• [TASK BRIEF]:
Below are some records. Copy every line in them that holds "sysctl".

• [MATERIAL SUPPLIED]:
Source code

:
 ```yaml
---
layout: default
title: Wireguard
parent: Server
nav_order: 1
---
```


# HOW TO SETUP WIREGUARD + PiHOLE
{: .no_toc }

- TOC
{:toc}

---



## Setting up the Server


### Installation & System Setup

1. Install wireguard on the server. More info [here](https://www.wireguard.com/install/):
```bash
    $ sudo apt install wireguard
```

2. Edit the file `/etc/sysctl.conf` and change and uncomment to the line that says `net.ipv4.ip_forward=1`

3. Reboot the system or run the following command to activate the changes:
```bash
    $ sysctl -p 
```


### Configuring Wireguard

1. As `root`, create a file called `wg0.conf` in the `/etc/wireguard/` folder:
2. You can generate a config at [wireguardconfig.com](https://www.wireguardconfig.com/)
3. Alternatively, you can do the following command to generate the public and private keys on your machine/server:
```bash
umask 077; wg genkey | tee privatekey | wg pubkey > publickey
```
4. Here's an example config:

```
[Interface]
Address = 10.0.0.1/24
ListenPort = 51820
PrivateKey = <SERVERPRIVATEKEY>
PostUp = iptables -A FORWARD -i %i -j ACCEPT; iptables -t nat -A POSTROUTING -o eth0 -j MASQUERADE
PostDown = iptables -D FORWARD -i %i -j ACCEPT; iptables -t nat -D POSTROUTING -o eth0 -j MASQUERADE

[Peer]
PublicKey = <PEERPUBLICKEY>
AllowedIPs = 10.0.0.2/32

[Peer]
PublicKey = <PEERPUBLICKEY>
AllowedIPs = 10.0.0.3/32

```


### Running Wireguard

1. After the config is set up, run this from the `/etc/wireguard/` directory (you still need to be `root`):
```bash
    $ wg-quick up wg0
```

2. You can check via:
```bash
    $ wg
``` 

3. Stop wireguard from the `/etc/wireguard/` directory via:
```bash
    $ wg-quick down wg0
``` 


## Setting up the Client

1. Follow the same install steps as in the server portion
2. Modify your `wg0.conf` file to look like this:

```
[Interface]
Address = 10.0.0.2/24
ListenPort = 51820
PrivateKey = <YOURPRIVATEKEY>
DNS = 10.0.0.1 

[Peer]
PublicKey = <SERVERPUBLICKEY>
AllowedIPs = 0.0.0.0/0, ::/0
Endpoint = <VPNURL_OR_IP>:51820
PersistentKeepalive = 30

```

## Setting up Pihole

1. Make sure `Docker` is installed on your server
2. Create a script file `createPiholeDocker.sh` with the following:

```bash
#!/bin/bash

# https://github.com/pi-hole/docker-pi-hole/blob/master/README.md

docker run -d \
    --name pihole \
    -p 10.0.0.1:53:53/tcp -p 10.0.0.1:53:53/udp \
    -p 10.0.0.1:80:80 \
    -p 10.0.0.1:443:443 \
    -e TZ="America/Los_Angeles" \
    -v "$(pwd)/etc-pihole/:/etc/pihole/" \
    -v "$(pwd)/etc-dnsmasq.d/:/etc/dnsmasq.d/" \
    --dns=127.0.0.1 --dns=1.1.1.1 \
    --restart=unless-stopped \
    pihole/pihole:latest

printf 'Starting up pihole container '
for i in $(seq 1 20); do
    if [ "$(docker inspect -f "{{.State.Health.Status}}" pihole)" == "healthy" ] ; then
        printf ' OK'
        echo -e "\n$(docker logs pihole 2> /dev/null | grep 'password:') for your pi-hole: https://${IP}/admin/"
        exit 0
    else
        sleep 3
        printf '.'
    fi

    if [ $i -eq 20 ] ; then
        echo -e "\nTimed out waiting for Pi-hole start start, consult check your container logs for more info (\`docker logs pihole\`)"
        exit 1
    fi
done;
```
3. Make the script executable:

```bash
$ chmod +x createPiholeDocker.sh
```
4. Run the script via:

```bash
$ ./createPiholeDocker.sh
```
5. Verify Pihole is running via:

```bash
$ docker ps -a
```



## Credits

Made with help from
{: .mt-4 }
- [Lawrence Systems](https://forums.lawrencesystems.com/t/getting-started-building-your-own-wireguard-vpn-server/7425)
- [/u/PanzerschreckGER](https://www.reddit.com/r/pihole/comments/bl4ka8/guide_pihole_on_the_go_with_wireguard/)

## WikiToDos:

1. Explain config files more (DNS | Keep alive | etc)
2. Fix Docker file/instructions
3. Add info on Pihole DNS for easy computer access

• [TASK ANSWER]:
2. Edit the file `/etc/sysctl.conf` and change and uncomment to the line that says `net.ipv4.ip_forward=1`
    $ sysctl -p 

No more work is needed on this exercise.